Australia’s largest banks still face billions in capital shortfalls

Getty/Cameron Spencer

The Commonwealth Bank of Australia and its key competitors, which together raised record amounts of capital in 2015, face a combined $6.1 billion shortfall and may need to sell more shares as early as this year.

Three of the four largest lenders –Commonwealth Bank, National Australia Bank Ltd., and Westpac Banking Corp.– don’t have enough capital to meet a 10 percent minimum common equity tier 1 capital, Morgan Stanley analysts led by Richard Wiles said in an investor note.

The capital requirements stem from global banking regulations known as Basel III, aimed at avoiding future banking crises by increasing the buffers of hard capital held by financial institutions worldwide.

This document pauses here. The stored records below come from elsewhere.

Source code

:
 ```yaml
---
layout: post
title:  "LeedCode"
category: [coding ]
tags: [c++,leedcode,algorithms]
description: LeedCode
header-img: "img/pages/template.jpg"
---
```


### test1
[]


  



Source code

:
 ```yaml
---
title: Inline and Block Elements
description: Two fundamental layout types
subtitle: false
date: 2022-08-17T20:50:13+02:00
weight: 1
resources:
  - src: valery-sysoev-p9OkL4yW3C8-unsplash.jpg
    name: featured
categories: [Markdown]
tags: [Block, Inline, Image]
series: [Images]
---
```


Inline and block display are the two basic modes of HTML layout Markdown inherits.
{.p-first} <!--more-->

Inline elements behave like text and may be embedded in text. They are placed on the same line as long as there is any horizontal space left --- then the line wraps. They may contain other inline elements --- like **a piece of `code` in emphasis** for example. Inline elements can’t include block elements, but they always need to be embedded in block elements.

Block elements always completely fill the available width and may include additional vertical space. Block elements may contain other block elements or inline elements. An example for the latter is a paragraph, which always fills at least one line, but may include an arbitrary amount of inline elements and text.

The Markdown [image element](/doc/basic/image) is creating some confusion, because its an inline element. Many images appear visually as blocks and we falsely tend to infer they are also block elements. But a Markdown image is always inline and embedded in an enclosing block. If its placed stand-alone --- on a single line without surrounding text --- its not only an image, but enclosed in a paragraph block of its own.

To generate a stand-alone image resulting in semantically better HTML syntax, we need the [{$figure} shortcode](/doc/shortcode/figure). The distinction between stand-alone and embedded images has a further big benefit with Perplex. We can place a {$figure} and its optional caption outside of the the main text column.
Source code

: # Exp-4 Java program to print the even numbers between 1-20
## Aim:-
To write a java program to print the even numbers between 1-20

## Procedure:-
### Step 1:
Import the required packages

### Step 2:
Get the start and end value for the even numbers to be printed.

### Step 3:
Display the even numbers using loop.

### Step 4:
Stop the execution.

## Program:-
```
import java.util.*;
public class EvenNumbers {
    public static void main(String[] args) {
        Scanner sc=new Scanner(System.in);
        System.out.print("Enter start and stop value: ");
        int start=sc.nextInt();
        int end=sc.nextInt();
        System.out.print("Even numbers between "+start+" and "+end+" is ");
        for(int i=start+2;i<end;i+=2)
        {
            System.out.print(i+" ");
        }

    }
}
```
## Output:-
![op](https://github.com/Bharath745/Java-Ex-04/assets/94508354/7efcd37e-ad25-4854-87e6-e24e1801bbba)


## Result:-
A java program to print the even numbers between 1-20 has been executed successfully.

Australia & New Zealand Banking Group Ltd., which has sold assets in China and New Zealand, boasts surplus capital, according to the analysts.

Initiatives such as the dividend reinvestment plans, where lenders entice investors to swap all or part of their dividends into new shares, will not be enough bridge the deficit.


Morgan Stanley estimates a capital shortfall of $3 billion at Commonwealth Bank, $1.8 billion at Westpac and $1.3 billion at National Australia, with ANZ’s surplus at $700 million. The calculation is based on the assumption that the banking regulator, APRA, will mandate the lenders to hold a common equity tier 1 capital of 10 percent.

APRA said in November it plans finalize capital standards in 2017.

After factoring in asset sales and other capital addition measures, Commonwealth Bank’s capital ratio stands at 9.3 percent, Westpac at 9.6 percent, National Australia at 9.7 percent and ANZ at 10.2 percent, Morgan Stanley analysts said. The lenders together could raise about $2.6 billion from dividend reinvestment plans with Commonwealth Bank alone accounting for $1.1 billion of that, they said.

The four banks last tapped equity markets in 2015 to raise a record $20 billion when the regulator imposed new rules including the minimum amount of capital they needed to allocate against home loans. APRA is awaiting global capital rules to finalize its own regulation to ensure Australian banks hold “unquestionably strong” capital levels.